Here is the the Schematize stage, this time with an adaptive capability
(activated when the parameter columns=None) that makes it a fittable pipeline
stage:
class Schematize(PdPipelineStage):
def __init__(
self,
columns: Optional[List[object]],
**kwargs: object,
) -> None:
if columns is None:
self._adaptive = True
self._columns = None
self._columns_str = '<Learnable Schema>'
exmsg = "Learnable schematize failed in precondition unexpectedly!"
else:
self._adaptive = False
self._columns = columns
self._columns_str = _list_str(self._columns)
exmsg = (
f"Not all required columns {self._columns_str} "

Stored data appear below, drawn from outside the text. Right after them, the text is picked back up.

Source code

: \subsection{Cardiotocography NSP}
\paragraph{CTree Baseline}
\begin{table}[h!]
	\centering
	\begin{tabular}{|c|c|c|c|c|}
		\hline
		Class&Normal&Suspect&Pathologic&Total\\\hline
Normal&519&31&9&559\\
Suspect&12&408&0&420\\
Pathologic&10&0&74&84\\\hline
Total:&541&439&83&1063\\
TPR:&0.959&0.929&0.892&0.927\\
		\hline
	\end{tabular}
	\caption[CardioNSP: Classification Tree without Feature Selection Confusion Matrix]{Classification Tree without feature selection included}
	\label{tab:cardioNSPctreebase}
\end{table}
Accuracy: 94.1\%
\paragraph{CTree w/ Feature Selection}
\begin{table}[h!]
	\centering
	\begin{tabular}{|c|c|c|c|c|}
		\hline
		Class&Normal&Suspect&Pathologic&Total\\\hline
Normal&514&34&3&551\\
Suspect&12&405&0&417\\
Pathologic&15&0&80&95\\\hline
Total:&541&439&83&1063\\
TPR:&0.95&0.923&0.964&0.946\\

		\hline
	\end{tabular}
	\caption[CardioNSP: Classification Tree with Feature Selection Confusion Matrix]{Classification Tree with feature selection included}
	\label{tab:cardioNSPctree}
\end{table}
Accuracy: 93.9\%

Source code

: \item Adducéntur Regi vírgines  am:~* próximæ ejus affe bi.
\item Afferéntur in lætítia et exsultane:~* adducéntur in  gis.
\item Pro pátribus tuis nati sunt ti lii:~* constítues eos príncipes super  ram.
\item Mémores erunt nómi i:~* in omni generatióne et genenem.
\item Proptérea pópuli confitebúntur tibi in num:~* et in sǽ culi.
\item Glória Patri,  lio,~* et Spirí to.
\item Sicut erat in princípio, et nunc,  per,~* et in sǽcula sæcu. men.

f"found in input dataframe!"
)
desc = (
f"Transform input dataframes to the following schema: "
f"{self._columns_str}"
)
super_kwargs = {
'exmsg': exmsg,
'desc': desc,
}
super_kwargs.update(**kwargs)
super().__init__(**super_kwargs)
def _prec(self, df: pandas.DataFrame) -> bool:
if self._adaptive and not self.is_fitted:
return True
return set(self._columns).issubset(df.columns)
def _transform(
self, df: pandas.DataFrame, verbose=None) -> pandas.DataFrame:
return df[self._columns]
def _fit_transform(
self, df: pandas.DataFrame, verbose=None) -> pandas.DataFrame:
if self._adaptive:
self._columns = df.columns
self.is_fitted = True
return df
return df[self._columns]
Creating pipeline stages that operate on column subsets
Many pipeline stages in pdpipe operate on a subset of columns, allowing the
caller to determine this subset by either providing a fixed set of column
labels or by providing a callable that determines the column subset dynamically
from input dataframes. The pdpipe.cq module addresses a unique but important
use case of fittable column qualifier, which is to dynamically extract a column
subset on stage fit time, but keep it fixed for future transformations.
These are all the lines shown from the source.